Implications of different stellar spectra for the climate of tidally-locked Earth-like exoplanets

TL;DR

This study investigates how different stellar spectra from various host stars influence the climate of tidally-locked Earth-like exoplanets, revealing that cooler star spectra lead to warmer surfaces and lower cloud coverage, affecting habitability.

Contribution

The paper presents the first systematic simulation comparison of tidally-locked exoplanets orbiting different stellar spectra using an Earth-like atmosphere in an idealised model.

Findings

Cooler star spectra increase tropospheric absorption and surface warming.

Lower cloud coverage on the dayside with cooler stars.
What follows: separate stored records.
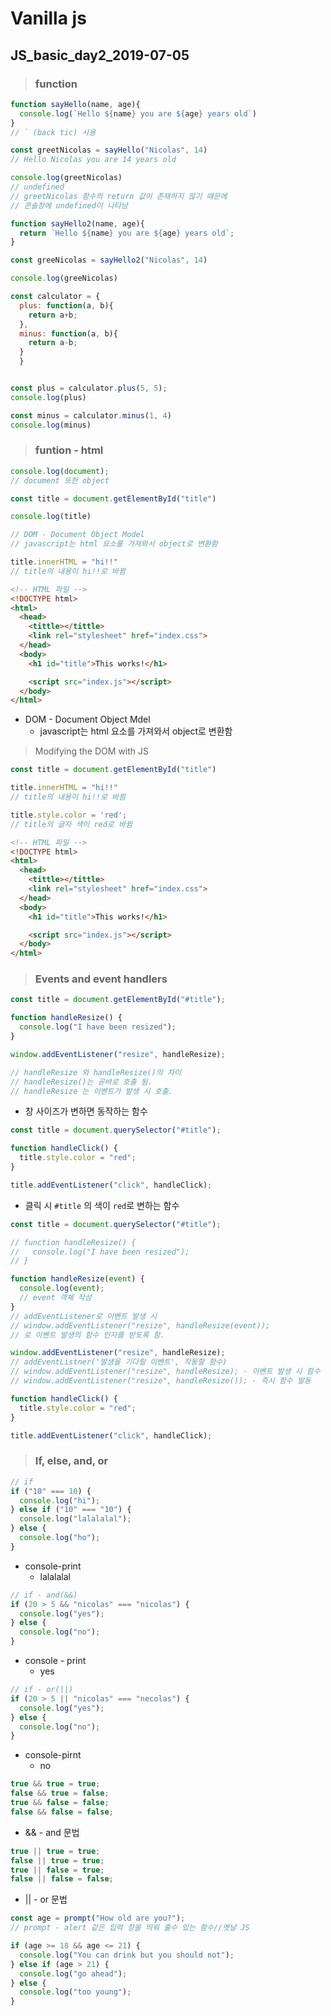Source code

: # Vanilla js

## JS_basic_day2_2019-07-05



> ###  function

```javascript
function sayHello(name, age){
  console.log(`Hello ${name} you are ${age} years old`)
}
// ` (back tic) 사용

const greetNicolas = sayHello("Nicolas", 14)
// Hello Nicolas you are 14 years old

console.log(greetNicolas)
// undefined
// greetNicolas 함수의 return 값이 존재하지 않기 때문에
// 콘솔창에 undefined이 나타남
```



```javascript
function sayHello2(name, age){
  return `Hello ${name} you are ${age} years old`;
}

const greeNicolas = sayHello2("Nicolas", 14)

console.log(greeNicolas)
```



```javascript
const calculator = {
  plus: function(a, b){
    return a+b;
  },
  minus: function(a, b){
    return a-b;
  }
  }


const plus = calculator.plus(5, 5);
console.log(plus)

const minus = calculator.minus(1, 4)
console.log(minus)
```





> ### funtion - html

```javascript
console.log(document);
// document 또한 object

const title = document.getElementById("title")

console.log(title)

// DOM - Document Object Model
// javascript는 html 요소를 가져와서 object로 변환함

title.innerHTML = "hi!!"
// title의 내용이 hi!!로 바뀜
```

```html
<!-- HTML 파일 -->
<!DOCTYPE html>
<html>
  <head>
    <tittle></tittle>
    <link rel="stylesheet" href="index.css">
  </head>
  <body>
    <h1 id="title">This works!</h1>

    <script src="index.js"></script>
  </body>
</html>
```

* DOM - Document Object Mdel
  * javascript는 html 요소를 가져와서 object로 변환함



> Modifying the DOM with JS

```javascript
const title = document.getElementById("title")

title.innerHTML = "hi!!"
// title의 내용이 hi!!로 바뀜

title.style.color = 'red';
// title의 글자 색이 red로 바뀜

```

```html
<!-- HTML 파일 -->
<!DOCTYPE html>
<html>
  <head>
    <tittle></tittle>
    <link rel="stylesheet" href="index.css">
  </head>
  <body>
    <h1 id="title">This works!</h1>

    <script src="index.js"></script>
  </body>
</html>
```



> ### Events and event handlers

```javascript
const title = document.getElementById("#title");

function handleResize() {
  console.log("I have been resized");
}

window.addEventListener("resize", handleResize);

// handleResize 와 handleResize()의 차이
// handleResize()는 곧바로 호출 됨.
// handleResize 는 이벤트가 발생 시 호출.
```

* 창 사이즈가 변하면 동작하는 함수



```javascript
const title = document.querySelector("#title");

function handleClick() {
  title.style.color = "red";
}

title.addEventListener("click", handleClick);
```

* 클릭 시  `#title` 의 색이 `red`로 변하는 함수



```javascript
const title = document.querySelector("#title");

// function handleResize() {
//   console.log("I have been resized");
// }

function handleResize(event) {
  console.log(event);
  // event 객체 작성
}
// addEventListener로 이벤트 발생 시
// window.addEventListener("resize", handleResize(event));
// 로 이벤트 발생의 함수 인자를 받도록 함.

window.addEventListener("resize", handleResize);
// addEventListner('발생을 기다릴 이벤트', 작동할 함수)
// window.addEventListener("resize", handleResize); - 이벤트 발생 시 함수 작동
// window.addEventListener("resize", handleResize()); - 즉시 함수 발동

function handleClick() {
  title.style.color = "red";
}

title.addEventListener("click", handleClick);

```





> ### If, else, and, or

```javascript
// if
if ("10" === 10) {
  console.log("hi");
} else if ("10" === "10") {
  console.log("lalalalal");
} else {
  console.log("ho");
}
```

* console-print
  * lalalalal

```javascript
// if - and(&&)
if (20 > 5 && "nicolas" === "nicolas") {
  console.log("yes");
} else {
  console.log("no");
}
```

* console - print
  * yes

```javascript
// if - or(||)
if (20 > 5 || "nicolas" === "necolas") {
  console.log("yes");
} else {
  console.log("no");
}
```

* console-pirnt
  * no



```javascript
true && true = true;
false && true = false;
true && false = false;
false && false = false;
```

* && - and 문법

```javascript
true || true = true;
false || true = true;
true || false = true;
false || false = false;
```

* || - or 문법



```javascript
const age = prompt("How old are you?");
// prompt - alert 같은 입력 창을 띄워 줄수 있는 함수//옛날 JS

if (age >= 18 && age <= 21) {
  console.log("You can drink but you should not");
} else if (age > 21) {
  console.log("go ahead");
} else {
  console.log("too young");
}
```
Reduced day-night temperature contrast due to efficient heat transport.

Abstract

The majority of potentially habitable exoplanets detected orbit stars cooler than the Sun, and therefore are irradiated by a stellar spectrum peaking at longer wavelengths than that incident on Earth. Here, we present results from a set of simulations of tidally-locked terrestrial planets orbiting three different host stars to isolate the effect of the stellar spectra on the simulated climate. Specifically, we perform simulations based on TRAPPIST-1e, adopting an Earth-like atmosphere and using the UK Met Office Unified Model in an idealised 'aqua-planet' configuration. Whilst holding the planetary parameters constant, including the total stellar flux (900 W/m$^2$) and orbital period (6.10 Earth days), we compare results between simulations where the stellar spectrum is that of a quiescent TRAPPIST-1, Proxima Centauri and the Sun. The simulations with cooler host stars had an increased proportion of incident stellar radiation absorbed directly by the troposphere compared to the surface. This, in turn, led to an increase in the stability against convection, a reduction in overall cloud coverage on the dayside (reducing scattering), leading to warmer surface temperatures. The increased direct heating of the troposphere also led to more efficient heat transport from the dayside to the nightside and, therefore, a reduced day-night temperature contrast. We inferred that planets with an Earth-like atmosphere orbiting cooler stars had lower dayside cloud coverage, potentially allowing habitable conditions at increased orbital radii, compared to similar planets orbiting hotter stars for a given planetary rotation rate.